Joint Venture Completes Internet Cluster Analysis
As the digital economy matures and more regions around the country are prepared to offer the telecommunications infrastructure and skilled workforce required to compete for high-tech businesses, the implications for Silicon Valley were presented in a new report from Joint Venture: Silicon Valley Network. Internet Cluster Analysis 2000, released last week, outlines several challenges facing the region.
Unlike Joint Venture's first internet cluster analysis last year, which focused on Silicon Valley's position in the Internet economy as well as identifying other key Internet Cluster regions (Austin, Washington DC, Seattle), Internet Cluster Analysis 2000 characterizes the global nature of the Internet industry today and presents the results of interviews with more than 100 Internet executives around the country.
The report urges local governments in the Valley to take a more proactive and innovative role to attract, retain, and nurture Internet firms. One reason is that in addition to the five key attributes identified in last year's report as essential to attracting high-tech businesses to a particular region (talent, pillar companies, universities, capital and support services), 63 percent of Internet executives identified a strong and supportive government as an important consideration in location decisions. Initiatives mentioned as examples included not only local start-up/seed capital and incubator programs, but also international efforts to entice foreign investment and relocation.
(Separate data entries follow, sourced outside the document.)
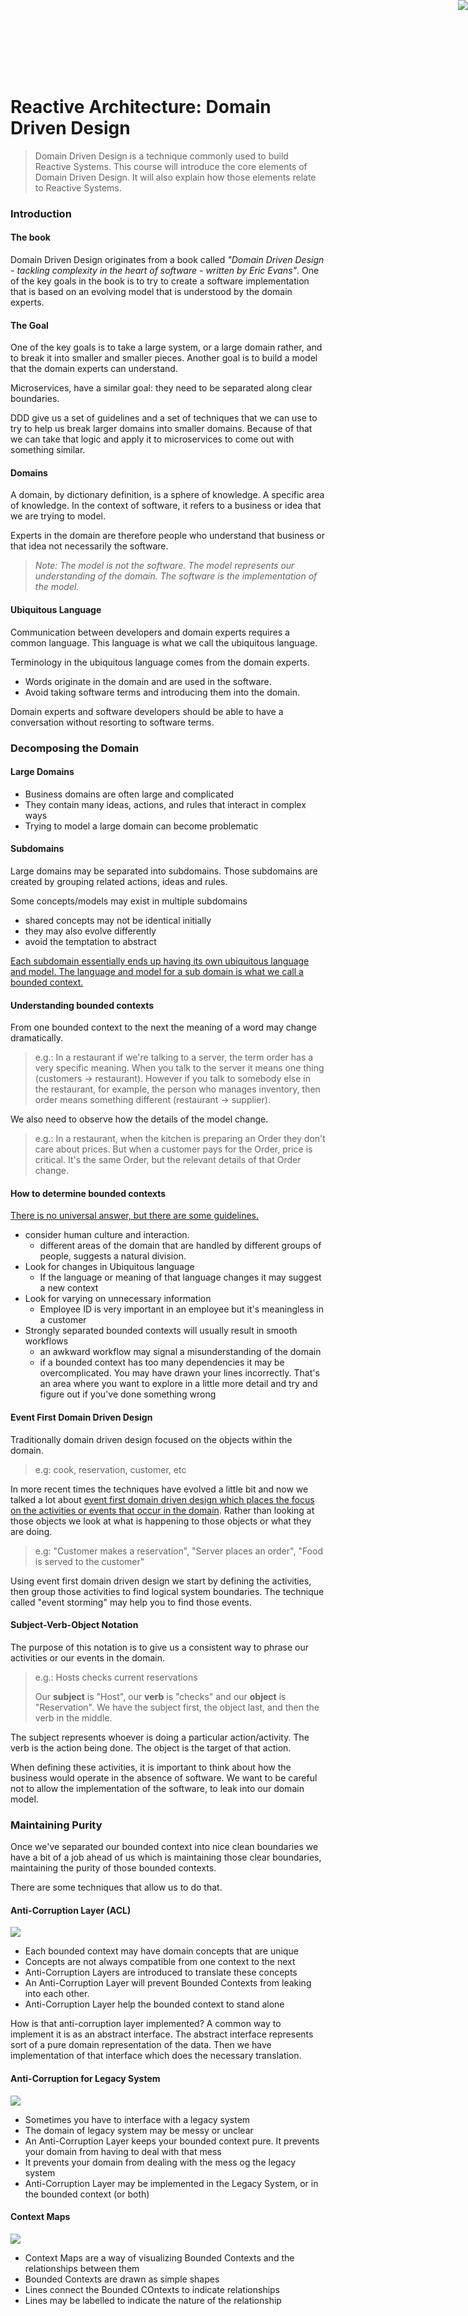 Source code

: <a href="http://www.reactivemanifesto.org/"> <img style="border: 0; position: fixed; right: 0; top:0; z-index: 9000" src="//d379ifj7s9wntv.cloudfront.net/reactivemanifesto/images/ribbons/we-are-reactive-black-right.png"> </a>
<br/><br/><br/>

# Reactive Architecture: Domain Driven Design

> Domain Driven Design is a technique commonly used to build Reactive Systems. This course will introduce the core elements of Domain Driven Design. It will also explain how those elements relate to Reactive Systems.

### Introduction

#### The book

Domain Driven Design originates from a book called _"Domain
Driven Design - tackling complexity in the heart of software - written by
Eric Evans"_. One of the key goals in the book is to try to create a
software implementation that is based on an evolving model that is understood by the domain experts.

#### The Goal

One of the key goals is to take a large system, or a large domain rather, and to break it into smaller and smaller pieces. Another goal is to build a model that the domain experts can understand.

Microservices, have a similar goal: they need to be separated along clear boundaries.

DDD give us a set of guidelines and a set of techniques that we can use to try to help us break larger domains into smaller domains. Because of that we can take that logic and apply it to microservices to come out with something similar.

#### Domains

A domain, by dictionary definition, is a sphere of knowledge. A specific area of knowledge. In the context of software, it refers to a business or idea that we are trying to model.

Experts in the domain are therefore people who understand that business or that idea not necessarily the software.

> _Note: The model is not the software. The model represents our understanding of the domain. The software is the implementation of the model._

#### Ubiquitous Language

Communication between developers and domain experts requires a common language. This language is what we call the ubiquitous language.

Terminology in the ubiquitous language comes from the domain experts.
- Words originate in the domain and are used in the software.
- Avoid taking software terms and introducing them into the domain.

Domain experts and software developers should be able to have a conversation without resorting to software terms.

### Decomposing the Domain

#### Large Domains

- Business domains are often large and complicated
- They contain many ideas, actions, and rules that interact in complex ways
- Trying to model a large domain can become problematic

#### Subdomains

Large domains may be separated into subdomains. Those subdomains are created by grouping related actions, ideas and rules.

Some concepts/models may exist in multiple subdomains
- shared concepts may not be identical initially
- they may also evolve differently
- avoid the temptation to abstract

<u>Each subdomain essentially ends up having its own ubiquitous language and model. The language and model for a sub domain is what we call a bounded context.</u>

#### Understanding bounded contexts

From one bounded context to the next the meaning of a word may change dramatically.

> e.g.: In a restaurant if we're talking to a server, the term order has a very specific meaning. When you talk to the server it means one thing (customers -> restaurant). However if you talk to somebody else in the restaurant, for example, the person who manages inventory, then order means something different (restaurant -> supplier). 

We also need to observe how the details of the model change.

> e.g.: In a restaurant, when the kitchen is preparing an Order they don't care about prices. But when a customer pays for the Order, price is critical. It's the same Order, but the relevant details of that Order change.

#### How to determine bounded contexts

<u>There is no universal answer, but there are some guidelines.</u>

- consider human culture and interaction.
    - different areas of the domain that are handled by different groups of people, suggests a natural division.
- Look for changes in Ubiquitous language
    - If the language or meaning of that language changes it may suggest a new context
- Look for varying on unnecessary information
    -  Employee ID is very important in an employee but it's meaningless in a customer
- Strongly separated bounded contexts will usually result in smooth workflows 
    - an awkward workflow may signal a misunderstanding of the domain
    - if a bounded context has too many dependencies it may be overcomplicated. You may have drawn your lines incorrectly. That's an area where you want to explore in a little more detail and try and figure out if you've done something wrong

#### Event First Domain Driven Design

Traditionally domain driven design focused on the objects within the domain.

> e.g: cook, reservation, customer, etc

In more recent times the techniques have evolved a little bit and now we talked a lot about <u>event first domain driven design which places the focus on the activities or events that occur in the domain</u>. Rather than looking at those objects we look at what is happening to those objects or what they are doing.

> e.g: "Customer makes a reservation", "Server places an order", "Food is served to the customer"

Using event first domain driven design we start by defining the activities, then group those activities to find logical system boundaries. The technique called "event storming" may help you to find those events.

#### Subject-Verb-Object Notation

The purpose of this notation is to give us a consistent way to phrase our activities or our events in the domain.

> e.g.: Hosts checks current reservations
>
> Our **subject** is "Host", our **verb** is "checks" and our **object** is "Reservation". We have the subject first, the object last, and then the verb in the middle.

The subject represents whoever is doing  a particular action/activity. The verb is the action being done. The object is the target of that action.

When defining these activities, it is important to think about how the business would operate in the absence of software. We want to be careful not to allow the implementation of the software, to leak into our domain model.


### Maintaining Purity

Once we've separated our bounded context into nice clean boundaries we have a bit of a job ahead of us which is maintaining those clear boundaries, maintaining the purity of those bounded contexts.

There are some techniques that allow us to do that.

#### Anti-Corruption Layer (ACL)

![](/images/02/acl.png)

- Each bounded context may have domain concepts that are unique
- Concepts are not always compatible from one context to the next
- Anti-Corruption Layers are introduced to translate these concepts
- An Anti-Corruption Layer will prevent Bounded Contexts from leaking into each other.
- Anti-Corruption Layer help the bounded context to stand alone


How is that anti-corruption layer implemented? A common way to implement it is as an abstract interface. The abstract interface represents sort of a pure domain representation of the data. Then we have implementation of that interface which does the necessary translation.

#### Anti-Corruption for Legacy System

![](/images/02/acl-legacy.png)

- Sometimes you have to interface with a legacy system
- The domain of legacy system may be messy or unclear
- An Anti-Corruption Layer keeps your bounded context pure. It prevents your domain from having to deal with that mess
- It prevents your domain from dealing with the mess og the legacy system
- Anti-Corruption Layer may be implemented in the Legacy System, or in the bounded context (or both)

#### Context Maps

![](/images/02/context-maps.png)

- Context Maps are a way of visualizing Bounded Contexts and the relationships between them
- Bounded Contexts are drawn as simple shapes
- Lines connect the Bounded COntexts to indicate relationships
- Lines may be labelled to indicate the nature of the relationship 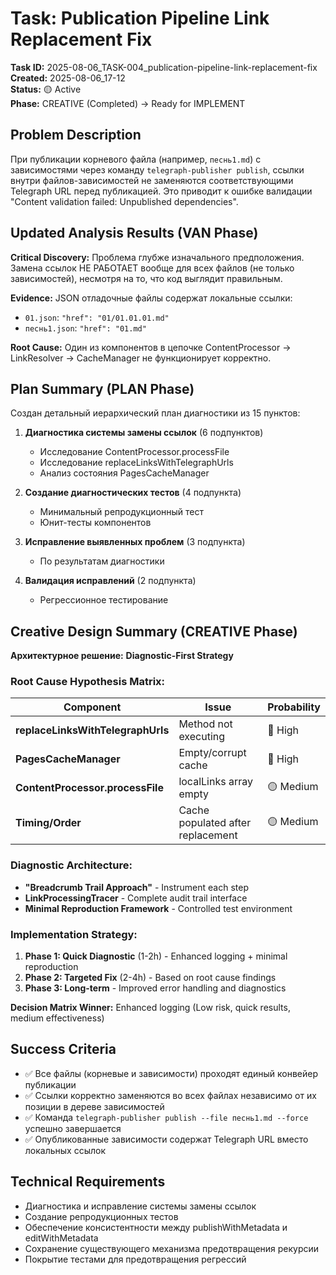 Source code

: # Task: Publication Pipeline Link Replacement Fix

**Task ID:** 2025-08-06_TASK-004_publication-pipeline-link-replacement-fix  
**Created:** 2025-08-06_17-12  
**Status:** 🟡 Active  
**Phase:** CREATIVE (Completed) → Ready for IMPLEMENT

## Problem Description

При публикации корневого файла (например, `песнь1.md`) с зависимостями через команду `telegraph-publisher publish`, ссылки внутри файлов-зависимостей не заменяются соответствующими Telegraph URL перед публикацией. Это приводит к ошибке валидации "Content validation failed: Unpublished dependencies".

## Updated Analysis Results (VAN Phase)

**Critical Discovery:** Проблема глубже изначального предположения. Замена ссылок НЕ РАБОТАЕТ вообще для всех файлов (не только зависимостей), несмотря на то, что код выглядит правильным.

**Evidence:** JSON отладочные файлы содержат локальные ссылки:
- `01.json`: `"href": "01/01.01.01.md"`  
- `песнь1.json`: `"href": "01.md"`

**Root Cause:** Один из компонентов в цепочке ContentProcessor → LinkResolver → CacheManager не функционирует корректно.

## Plan Summary (PLAN Phase)

Создан детальный иерархический план диагностики из 15 пунктов:

1. **Диагностика системы замены ссылок** (6 подпунктов)
   - Исследование ContentProcessor.processFile
   - Исследование replaceLinksWithTelegraphUrls
   - Анализ состояния PagesCacheManager

2. **Создание диагностических тестов** (4 подпункта)
   - Минимальный репродукционный тест
   - Юнит-тесты компонентов

3. **Исправление выявленных проблем** (3 подпункта)
   - По результатам диагностики

4. **Валидация исправлений** (2 подпункта)
   - Регрессионное тестирование

## Creative Design Summary (CREATIVE Phase)

**Архитектурное решение:** **Diagnostic-First Strategy**

### Root Cause Hypothesis Matrix:
| Component | Issue | Probability |
|-----------|-------|-------------|
| **replaceLinksWithTelegraphUrls** | Method not executing | 🔴 High |
| **PagesCacheManager** | Empty/corrupt cache | 🔴 High |
| **ContentProcessor.processFile** | localLinks array empty | 🟡 Medium |
| **Timing/Order** | Cache populated after replacement | 🟡 Medium |

### Diagnostic Architecture:
- **"Breadcrumb Trail Approach"** - Instrument each step 
- **LinkProcessingTracer** - Complete audit trail interface
- **Minimal Reproduction Framework** - Controlled test environment

### Implementation Strategy:
1. **Phase 1: Quick Diagnostic** (1-2h) - Enhanced logging + minimal reproduction
2. **Phase 2: Targeted Fix** (2-4h) - Based on root cause findings  
3. **Phase 3: Long-term** - Improved error handling and diagnostics

**Decision Matrix Winner:** Enhanced logging (Low risk, quick results, medium effectiveness)

## Success Criteria

- ✅ Все файлы (корневые и зависимости) проходят единый конвейер публикации
- ✅ Ссылки корректно заменяются во всех файлах независимо от их позиции в дереве зависимостей
- ✅ Команда `telegraph-publisher publish --file песнь1.md --force` успешно завершается
- ✅ Опубликованные зависимости содержат Telegraph URL вместо локальных ссылок

## Technical Requirements

- Диагностика и исправление системы замены ссылок
- Создание репродукционных тестов
- Обеспечение консистентности между publishWithMetadata и editWithMetadata
- Сохранение существующего механизма предотвращения рекурсии
- Покрытие тестами для предотвращения регрессий  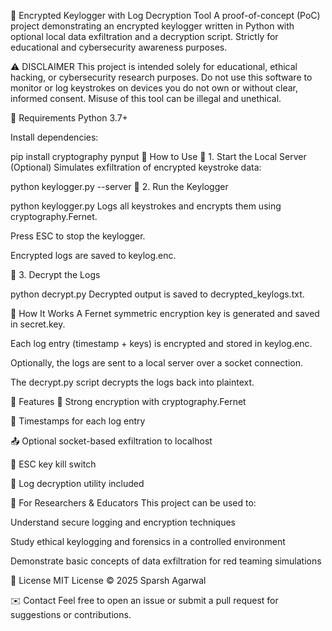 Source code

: 🔐 Encrypted Keylogger with Log Decryption Tool
A proof-of-concept (PoC) project demonstrating an encrypted keylogger written in Python with optional local data exfiltration and a decryption script.
Strictly for educational and cybersecurity awareness purposes.

⚠️ DISCLAIMER
This project is intended solely for educational, ethical hacking, or cybersecurity research purposes.
Do not use this software to monitor or log keystrokes on devices you do not own or without clear, informed consent.
Misuse of this tool can be illegal and unethical.

🔧 Requirements
Python 3.7+

Install dependencies:


pip install cryptography pynput
🚀 How to Use
🔹 1. Start the Local Server (Optional)
Simulates exfiltration of encrypted keystroke data:


python keylogger.py --server
🔹 2. Run the Keylogger

python keylogger.py
Logs all keystrokes and encrypts them using cryptography.Fernet.

Press ESC to stop the keylogger.

Encrypted logs are saved to keylog.enc.

🔹 3. Decrypt the Logs

python decrypt.py
Decrypted output is saved to decrypted_keylogs.txt.

🔐 How It Works
A Fernet symmetric encryption key is generated and saved in secret.key.

Each log entry (timestamp + keys) is encrypted and stored in keylog.enc.

Optionally, the logs are sent to a local server over a socket connection.

The decrypt.py script decrypts the logs back into plaintext.

📌 Features
🔐 Strong encryption with cryptography.Fernet

📅 Timestamps for each log entry

📤 Optional socket-based exfiltration to localhost

🛑 ESC key kill switch

💾 Log decryption utility included

📎 For Researchers & Educators
This project can be used to:

Understand secure logging and encryption techniques

Study ethical keylogging and forensics in a controlled environment

Demonstrate basic concepts of data exfiltration for red teaming simulations

📄 License
MIT License
© 2025 Sparsh Agarwal

✉️ Contact
Feel free to open an issue or submit a pull request for suggestions or contributions.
The growing international Internet market is having economic and employment implications: 59 percent of the top U.S. Internet companies have operations in Europe, 43 percent in Asia, 19 percent in Latin America and 7 percent in Africa. Thirty percent of Silicon Valley's Internet businesses surveyed for the report say they would consider relocating.
The report also provides one surprising finding regarding the skilled IT workforce issue. Talent or a skilled workforce, while still important, is becoming less critical a consideration for location decisions. Only 58 percent of the executives surveyed this year said talent was a key relocation issue versus the 86 percent reporting the same last year. Talent remained the number one most often cited reason for current location however, followed by availability of capital, quality of life and proximity to partners.